Hindistan’ın kültürel özelliklerini görmek ve Holi Festivali coşkusuna katılmak üzere 11 gün sürecek seyahatimize başlamak için yine İstanbul hava limanındayız. Pasaport ve check in işlemleri sonrasında uçak saatimizi bekliyoruz. Hava limanında vakit geçirmek için tabi ki en sevdiğimiz bir şey almasak da Duty Free mağazalarını gezmek.

İstanbul Hava limanından Indigo Air ile saat 20.15’te başlayan yolculuğumuzda yaklaşık 6 saat sonra yerel saat ile 04.40’ta Delhi hava limanına indik.

Delhi hava limanında Budha’nın el hareketleri bulunan salonda pasaport kontrolleri sonrasında otelimize yerleşerek biraz dinlendik.

Kahvaltı sonrası ilk durağımız Hindistan’ın unutulmaz, Hindistan Bağımsızlık Hareketi’nin siyasi ve ruhani lideri Mahatma Gandhi’nin yaşamının son 144 gününü geçirdiği ve suikast sonucu öldürüldüğü yere gidiyoruz.  

Gandhi Smriti

Eskiden Birla Evi veya Birla Bhavan denilen ev Gandhi Smriti Mahatma Gandhi’ye adanmış bir müzedir.
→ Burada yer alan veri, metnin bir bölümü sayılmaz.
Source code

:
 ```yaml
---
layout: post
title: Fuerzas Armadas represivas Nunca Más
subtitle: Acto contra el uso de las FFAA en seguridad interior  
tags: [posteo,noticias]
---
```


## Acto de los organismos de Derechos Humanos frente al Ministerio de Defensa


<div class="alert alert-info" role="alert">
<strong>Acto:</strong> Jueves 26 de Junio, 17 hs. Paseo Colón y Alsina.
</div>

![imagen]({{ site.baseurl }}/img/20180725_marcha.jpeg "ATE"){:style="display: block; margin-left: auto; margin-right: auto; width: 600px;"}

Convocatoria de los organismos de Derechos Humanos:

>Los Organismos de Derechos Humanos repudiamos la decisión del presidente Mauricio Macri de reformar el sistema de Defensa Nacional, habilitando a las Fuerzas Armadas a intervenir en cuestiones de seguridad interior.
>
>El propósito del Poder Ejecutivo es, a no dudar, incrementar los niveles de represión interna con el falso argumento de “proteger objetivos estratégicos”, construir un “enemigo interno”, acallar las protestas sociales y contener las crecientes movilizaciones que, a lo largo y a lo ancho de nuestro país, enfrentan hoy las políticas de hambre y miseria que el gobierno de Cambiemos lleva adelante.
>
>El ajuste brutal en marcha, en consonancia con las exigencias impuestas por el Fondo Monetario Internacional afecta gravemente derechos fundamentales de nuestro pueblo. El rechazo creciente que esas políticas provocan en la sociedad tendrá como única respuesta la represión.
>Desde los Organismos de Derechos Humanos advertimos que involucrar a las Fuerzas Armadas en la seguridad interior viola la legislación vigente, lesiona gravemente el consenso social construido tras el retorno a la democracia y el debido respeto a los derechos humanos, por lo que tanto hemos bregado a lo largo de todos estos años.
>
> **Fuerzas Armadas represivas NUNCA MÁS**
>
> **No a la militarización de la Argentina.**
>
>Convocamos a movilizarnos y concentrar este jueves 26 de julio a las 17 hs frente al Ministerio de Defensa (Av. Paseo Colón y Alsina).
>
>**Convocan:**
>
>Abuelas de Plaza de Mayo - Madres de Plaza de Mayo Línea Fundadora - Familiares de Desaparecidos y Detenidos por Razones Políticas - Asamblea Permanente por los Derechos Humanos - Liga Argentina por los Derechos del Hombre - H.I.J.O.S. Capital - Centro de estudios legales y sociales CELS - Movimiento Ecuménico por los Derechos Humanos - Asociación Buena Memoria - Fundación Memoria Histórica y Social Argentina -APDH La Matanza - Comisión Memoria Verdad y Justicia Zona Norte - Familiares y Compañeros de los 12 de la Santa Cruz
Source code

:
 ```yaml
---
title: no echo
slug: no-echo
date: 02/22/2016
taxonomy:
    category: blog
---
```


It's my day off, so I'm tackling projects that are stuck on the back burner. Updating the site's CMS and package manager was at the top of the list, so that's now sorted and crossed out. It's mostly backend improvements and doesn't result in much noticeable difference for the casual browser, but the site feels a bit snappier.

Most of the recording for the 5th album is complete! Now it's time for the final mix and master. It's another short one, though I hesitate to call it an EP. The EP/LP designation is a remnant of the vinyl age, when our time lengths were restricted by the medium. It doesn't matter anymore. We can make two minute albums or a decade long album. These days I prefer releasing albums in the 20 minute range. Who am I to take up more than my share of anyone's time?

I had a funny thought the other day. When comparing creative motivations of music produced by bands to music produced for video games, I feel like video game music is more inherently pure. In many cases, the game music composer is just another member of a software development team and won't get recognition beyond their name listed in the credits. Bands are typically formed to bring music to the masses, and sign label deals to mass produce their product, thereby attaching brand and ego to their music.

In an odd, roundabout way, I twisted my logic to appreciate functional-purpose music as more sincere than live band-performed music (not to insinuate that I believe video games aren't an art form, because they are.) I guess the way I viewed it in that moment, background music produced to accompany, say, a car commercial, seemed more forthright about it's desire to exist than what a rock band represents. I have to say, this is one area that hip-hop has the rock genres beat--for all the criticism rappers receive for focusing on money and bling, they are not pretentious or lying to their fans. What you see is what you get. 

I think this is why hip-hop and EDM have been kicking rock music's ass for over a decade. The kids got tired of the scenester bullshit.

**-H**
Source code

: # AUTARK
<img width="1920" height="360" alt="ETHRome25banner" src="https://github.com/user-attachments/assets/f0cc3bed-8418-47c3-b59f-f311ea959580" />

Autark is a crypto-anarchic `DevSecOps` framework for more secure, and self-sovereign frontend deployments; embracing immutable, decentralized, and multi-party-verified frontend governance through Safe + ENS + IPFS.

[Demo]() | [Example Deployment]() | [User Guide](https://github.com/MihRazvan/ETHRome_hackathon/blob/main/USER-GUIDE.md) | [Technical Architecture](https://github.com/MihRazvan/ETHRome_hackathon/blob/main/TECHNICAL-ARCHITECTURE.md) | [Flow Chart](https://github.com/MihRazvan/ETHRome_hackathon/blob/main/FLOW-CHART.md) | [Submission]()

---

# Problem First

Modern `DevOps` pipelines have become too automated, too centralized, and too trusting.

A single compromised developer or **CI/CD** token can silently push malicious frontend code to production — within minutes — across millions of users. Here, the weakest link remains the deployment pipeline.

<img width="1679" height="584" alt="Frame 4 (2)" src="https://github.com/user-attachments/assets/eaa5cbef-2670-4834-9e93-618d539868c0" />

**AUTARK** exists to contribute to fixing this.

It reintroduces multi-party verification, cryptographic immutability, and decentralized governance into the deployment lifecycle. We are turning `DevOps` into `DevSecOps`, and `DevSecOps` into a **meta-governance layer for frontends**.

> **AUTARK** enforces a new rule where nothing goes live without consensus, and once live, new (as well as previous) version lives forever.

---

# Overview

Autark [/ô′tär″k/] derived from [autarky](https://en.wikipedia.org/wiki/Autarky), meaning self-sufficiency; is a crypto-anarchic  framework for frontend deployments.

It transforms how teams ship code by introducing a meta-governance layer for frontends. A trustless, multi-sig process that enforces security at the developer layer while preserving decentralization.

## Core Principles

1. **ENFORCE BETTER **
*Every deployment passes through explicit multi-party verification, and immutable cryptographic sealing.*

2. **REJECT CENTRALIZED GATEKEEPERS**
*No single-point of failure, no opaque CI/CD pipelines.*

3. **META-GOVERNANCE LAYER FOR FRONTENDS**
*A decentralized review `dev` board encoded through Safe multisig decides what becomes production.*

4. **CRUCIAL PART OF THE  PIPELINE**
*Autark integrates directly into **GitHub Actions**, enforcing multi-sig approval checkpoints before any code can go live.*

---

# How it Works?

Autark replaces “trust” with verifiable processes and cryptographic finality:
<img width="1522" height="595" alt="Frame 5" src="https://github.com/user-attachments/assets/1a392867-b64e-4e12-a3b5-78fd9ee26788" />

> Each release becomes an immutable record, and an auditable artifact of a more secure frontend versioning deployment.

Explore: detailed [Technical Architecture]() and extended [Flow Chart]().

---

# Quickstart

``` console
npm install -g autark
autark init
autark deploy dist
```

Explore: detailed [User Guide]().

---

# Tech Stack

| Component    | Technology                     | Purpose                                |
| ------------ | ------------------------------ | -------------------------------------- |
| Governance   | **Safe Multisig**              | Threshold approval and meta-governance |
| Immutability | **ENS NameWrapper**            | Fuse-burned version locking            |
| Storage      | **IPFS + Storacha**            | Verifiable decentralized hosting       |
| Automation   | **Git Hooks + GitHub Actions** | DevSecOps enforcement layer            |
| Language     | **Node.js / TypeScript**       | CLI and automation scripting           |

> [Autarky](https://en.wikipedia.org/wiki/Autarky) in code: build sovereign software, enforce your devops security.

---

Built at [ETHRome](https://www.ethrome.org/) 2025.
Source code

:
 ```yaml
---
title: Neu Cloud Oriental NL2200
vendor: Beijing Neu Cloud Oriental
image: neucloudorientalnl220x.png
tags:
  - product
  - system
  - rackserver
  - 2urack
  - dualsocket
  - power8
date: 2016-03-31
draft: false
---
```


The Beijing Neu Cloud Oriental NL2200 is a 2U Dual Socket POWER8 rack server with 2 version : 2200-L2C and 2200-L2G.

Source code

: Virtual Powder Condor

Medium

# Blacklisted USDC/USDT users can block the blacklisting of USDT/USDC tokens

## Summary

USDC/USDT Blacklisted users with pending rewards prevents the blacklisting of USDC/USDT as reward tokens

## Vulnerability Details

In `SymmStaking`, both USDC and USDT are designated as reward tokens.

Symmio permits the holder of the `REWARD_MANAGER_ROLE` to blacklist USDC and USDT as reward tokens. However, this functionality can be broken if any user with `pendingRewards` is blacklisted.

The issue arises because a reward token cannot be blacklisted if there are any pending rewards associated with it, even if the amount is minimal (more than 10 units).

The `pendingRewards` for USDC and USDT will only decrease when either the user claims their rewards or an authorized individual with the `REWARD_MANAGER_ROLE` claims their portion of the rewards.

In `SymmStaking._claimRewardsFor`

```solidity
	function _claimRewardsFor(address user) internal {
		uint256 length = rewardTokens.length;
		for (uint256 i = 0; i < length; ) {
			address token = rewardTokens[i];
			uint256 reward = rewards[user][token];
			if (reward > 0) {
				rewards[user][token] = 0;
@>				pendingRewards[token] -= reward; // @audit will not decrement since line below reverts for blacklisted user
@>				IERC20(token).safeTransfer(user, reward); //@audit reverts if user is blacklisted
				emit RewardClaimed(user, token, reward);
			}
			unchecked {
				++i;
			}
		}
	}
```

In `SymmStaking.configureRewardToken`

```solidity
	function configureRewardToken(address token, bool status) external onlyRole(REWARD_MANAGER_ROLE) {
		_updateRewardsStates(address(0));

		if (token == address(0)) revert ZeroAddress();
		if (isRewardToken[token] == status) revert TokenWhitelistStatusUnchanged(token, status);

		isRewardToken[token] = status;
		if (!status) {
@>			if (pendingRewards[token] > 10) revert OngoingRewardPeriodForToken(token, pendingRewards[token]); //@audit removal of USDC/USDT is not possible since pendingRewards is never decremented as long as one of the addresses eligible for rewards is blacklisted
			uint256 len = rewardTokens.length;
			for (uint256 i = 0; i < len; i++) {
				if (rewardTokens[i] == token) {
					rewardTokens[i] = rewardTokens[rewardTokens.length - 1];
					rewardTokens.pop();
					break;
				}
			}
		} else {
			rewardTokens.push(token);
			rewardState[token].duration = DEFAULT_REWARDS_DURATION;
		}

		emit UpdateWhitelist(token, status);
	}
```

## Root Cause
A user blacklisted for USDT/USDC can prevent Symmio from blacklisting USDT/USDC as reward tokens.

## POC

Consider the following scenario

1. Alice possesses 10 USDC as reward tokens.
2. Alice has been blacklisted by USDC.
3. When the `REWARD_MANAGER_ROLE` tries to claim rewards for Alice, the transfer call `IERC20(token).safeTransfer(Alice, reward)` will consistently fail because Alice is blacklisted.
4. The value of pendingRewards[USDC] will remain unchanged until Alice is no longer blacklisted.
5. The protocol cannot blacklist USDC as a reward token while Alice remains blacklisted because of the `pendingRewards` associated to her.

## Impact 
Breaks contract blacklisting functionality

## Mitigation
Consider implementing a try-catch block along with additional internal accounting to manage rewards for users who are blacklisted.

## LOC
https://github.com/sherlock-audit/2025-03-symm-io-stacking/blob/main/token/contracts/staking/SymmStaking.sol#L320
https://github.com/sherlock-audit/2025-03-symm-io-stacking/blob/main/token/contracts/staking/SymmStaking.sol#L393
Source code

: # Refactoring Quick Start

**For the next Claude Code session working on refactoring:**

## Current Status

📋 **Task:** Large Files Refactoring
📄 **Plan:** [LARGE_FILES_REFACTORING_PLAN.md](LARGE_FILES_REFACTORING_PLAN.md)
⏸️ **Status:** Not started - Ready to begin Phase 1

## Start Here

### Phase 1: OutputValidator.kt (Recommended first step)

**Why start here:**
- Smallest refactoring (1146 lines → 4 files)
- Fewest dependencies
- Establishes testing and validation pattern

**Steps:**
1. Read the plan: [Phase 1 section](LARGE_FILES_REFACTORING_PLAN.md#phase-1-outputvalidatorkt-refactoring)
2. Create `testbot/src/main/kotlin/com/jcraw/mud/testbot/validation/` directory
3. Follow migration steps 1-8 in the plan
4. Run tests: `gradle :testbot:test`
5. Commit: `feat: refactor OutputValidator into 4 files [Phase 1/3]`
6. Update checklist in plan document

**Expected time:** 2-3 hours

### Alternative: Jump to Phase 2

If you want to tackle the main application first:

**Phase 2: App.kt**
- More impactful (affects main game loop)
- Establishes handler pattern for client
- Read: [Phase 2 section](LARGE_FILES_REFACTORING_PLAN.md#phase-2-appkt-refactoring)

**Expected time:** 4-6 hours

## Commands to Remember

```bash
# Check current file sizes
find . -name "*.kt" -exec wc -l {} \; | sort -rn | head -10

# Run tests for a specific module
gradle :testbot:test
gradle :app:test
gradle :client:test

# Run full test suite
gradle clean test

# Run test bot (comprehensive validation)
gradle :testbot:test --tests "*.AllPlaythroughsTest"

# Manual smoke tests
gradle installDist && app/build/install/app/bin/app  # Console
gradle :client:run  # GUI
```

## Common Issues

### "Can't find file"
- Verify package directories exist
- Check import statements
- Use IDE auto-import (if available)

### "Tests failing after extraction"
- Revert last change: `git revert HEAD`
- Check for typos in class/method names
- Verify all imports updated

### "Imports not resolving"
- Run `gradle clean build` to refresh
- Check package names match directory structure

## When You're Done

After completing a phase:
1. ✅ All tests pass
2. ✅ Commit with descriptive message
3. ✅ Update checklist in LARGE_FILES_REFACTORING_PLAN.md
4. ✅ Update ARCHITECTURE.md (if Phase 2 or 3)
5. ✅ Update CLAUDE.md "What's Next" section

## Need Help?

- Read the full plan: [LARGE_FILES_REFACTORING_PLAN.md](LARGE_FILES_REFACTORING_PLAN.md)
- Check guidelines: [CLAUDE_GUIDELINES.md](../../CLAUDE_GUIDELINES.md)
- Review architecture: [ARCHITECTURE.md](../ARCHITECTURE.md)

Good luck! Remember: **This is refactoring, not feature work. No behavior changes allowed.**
Mahatma Gandhi burada hayatının son 144 gününü geçirmiş ancak 30 Ocak 1948 yılında yine burada suikasta uğramış ve hayata veda etmiştir. Eski Birla Evi, Mahatma Gandhi’nin son ikametgahı oldu ve suikastın ardından ev sahipleri, Hintli iş adamı Birla, müze oluşturmak ve Gandhi’nin olağanüstü yaşamını anmak için evi Hindistan hükumetine sattı.

Gandhi Smriti’ye girdiğimizde site haritasını incelemek oldukça yararlı.

Müze ev 12 odadan oluşmakta. Müzeyi gezmeye başlamadan önce kısa bir video izliyoruz ve merdivenlerden çıkarak müzeyi dolaşmaya başlıyoruz.

Her oda ve koridorda, fotoğraf, eser ve belgeler sergilenmekte.

Sergiler arasında, ekranda videoları yönlendiren müzikli bambu direkler ve çakralar yer almakta.

Gandhi’nin mesajlarını taşıyan çok renkli kaleydoskoplar ve en sevdiği ilahileri çalan ksilofonu sergileniyor.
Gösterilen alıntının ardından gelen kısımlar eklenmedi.